谢诗琳穿着浴袍站在窗前,手里端着一杯红酒,她觉得自己需要喝点酒压压惊。
很多朋友都视她为感情专家,因为她眼光毒辣,说出来的话常常是一针见血,直达要害,可唯独对自己,她从来不愿意细想,印象里,那块疮疤太过狰狞,她不想面对。
半响,她自嘲的牵了下嘴角,怎么会变成这样?很可笑不是吗?
浴室的门开了,男人的脚步声传过来,她没理会,低头喝了口酒,过了一会儿,身后贴上来一个温热的怀抱,庄柯明抱住了她,低头轻吻了下她的脸,“在看什么?”
谢诗琳把酒杯递到他唇边,“喝吗?”
庄柯明就着她的手喝了口酒,想渡给她,谢诗琳却扭开脸,望着窗外,语气很平静,“就知道你没安好心,目的达到了,酒也喝了,你走吧。”
庄柯明满心的欢喜化为乌有,笑容僵在脸上,咽下那口酒,只觉得苦涩,不等他说话,谢诗琳脱开他的手,转过身,也不说话,就那么定定的看着他。
“诗琳,你倒底要我怎么样,才肯原谅我?”
“你应该知道,我不是从前的谢诗琳了。”
“我知道。”
“你知道什么?”
庄柯明哑了声,那些话,他如何能说出口,静了一瞬,他说,“都是我的错。”
“你有什么错?”谢诗琳把杯里的酒一口饮尽,语气依旧平静,“又不是你逼我跟那些男人睡觉的。”

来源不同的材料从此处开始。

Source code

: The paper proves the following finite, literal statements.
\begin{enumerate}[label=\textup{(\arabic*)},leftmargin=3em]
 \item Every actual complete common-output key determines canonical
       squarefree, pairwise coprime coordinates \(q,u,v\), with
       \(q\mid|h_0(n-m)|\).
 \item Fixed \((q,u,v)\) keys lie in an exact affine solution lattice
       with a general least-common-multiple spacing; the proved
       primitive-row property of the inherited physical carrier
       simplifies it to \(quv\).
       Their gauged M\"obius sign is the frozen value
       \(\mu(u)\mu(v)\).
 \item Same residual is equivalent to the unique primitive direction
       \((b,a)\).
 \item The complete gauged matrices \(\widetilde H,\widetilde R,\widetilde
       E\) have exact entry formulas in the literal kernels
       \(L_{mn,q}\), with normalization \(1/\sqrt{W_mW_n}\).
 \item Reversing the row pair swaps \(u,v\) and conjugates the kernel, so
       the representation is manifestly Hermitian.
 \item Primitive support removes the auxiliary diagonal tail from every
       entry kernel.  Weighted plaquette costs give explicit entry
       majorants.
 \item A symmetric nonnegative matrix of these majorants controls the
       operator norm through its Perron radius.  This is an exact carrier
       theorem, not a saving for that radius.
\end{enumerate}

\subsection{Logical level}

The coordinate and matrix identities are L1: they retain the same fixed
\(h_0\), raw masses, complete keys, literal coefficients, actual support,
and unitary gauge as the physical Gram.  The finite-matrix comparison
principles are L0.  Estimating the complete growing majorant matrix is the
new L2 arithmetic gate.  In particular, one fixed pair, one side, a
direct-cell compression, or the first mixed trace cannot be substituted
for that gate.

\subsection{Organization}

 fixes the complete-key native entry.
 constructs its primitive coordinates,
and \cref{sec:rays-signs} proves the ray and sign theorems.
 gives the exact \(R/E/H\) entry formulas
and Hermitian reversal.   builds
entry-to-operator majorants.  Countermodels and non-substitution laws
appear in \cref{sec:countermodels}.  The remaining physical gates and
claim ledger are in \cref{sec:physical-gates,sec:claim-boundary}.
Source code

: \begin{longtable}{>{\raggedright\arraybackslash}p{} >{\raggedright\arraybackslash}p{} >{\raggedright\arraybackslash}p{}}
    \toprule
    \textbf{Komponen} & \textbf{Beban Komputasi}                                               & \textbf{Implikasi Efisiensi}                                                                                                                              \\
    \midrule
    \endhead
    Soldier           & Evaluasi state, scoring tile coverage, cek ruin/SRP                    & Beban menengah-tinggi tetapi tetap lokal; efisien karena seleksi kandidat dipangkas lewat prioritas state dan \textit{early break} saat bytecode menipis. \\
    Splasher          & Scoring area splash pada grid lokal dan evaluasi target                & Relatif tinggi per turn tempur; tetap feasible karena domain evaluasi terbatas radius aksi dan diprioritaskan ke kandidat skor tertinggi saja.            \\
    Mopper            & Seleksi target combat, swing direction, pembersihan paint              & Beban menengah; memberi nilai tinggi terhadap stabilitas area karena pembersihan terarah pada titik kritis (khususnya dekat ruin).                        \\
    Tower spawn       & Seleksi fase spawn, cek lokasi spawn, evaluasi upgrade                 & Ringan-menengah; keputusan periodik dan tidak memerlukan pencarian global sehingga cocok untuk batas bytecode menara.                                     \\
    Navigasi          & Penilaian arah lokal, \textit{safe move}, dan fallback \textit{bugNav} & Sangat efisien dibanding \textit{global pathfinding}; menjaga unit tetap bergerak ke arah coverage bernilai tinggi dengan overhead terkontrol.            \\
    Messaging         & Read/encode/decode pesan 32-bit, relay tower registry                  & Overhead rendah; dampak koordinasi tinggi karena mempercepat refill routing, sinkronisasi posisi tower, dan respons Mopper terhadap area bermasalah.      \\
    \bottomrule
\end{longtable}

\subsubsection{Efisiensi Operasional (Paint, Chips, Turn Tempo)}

终于还是自己把疮疤揭开,那些不堪,就这么突兀的展现在他们面前。
庄柯明张了张嘴,因为痛苦,他的表情有些扭曲,“以前的事,不要再提了。”
“为什么不提?”谢诗琳的情绪始终保持平静,没有想像中的激动,“在我还没有跟男人睡的时候,你因为这个跟我分了手,但是后来,我真的跟那些男人睡了,你知道么?”她嘲讽的笑,“我以为我在报复你,后来才知道不是,我在作践我自己,所以我想,既然你看不起我,那我偏要用你看不起的方式爬上去,用更快更有效的方式积累财富和人脉,你读那么多书是为了出人头地,我没有读名牌大学,却照样混得风生水起,如今人人都叫我一声谢总,却只叫你庄助理。”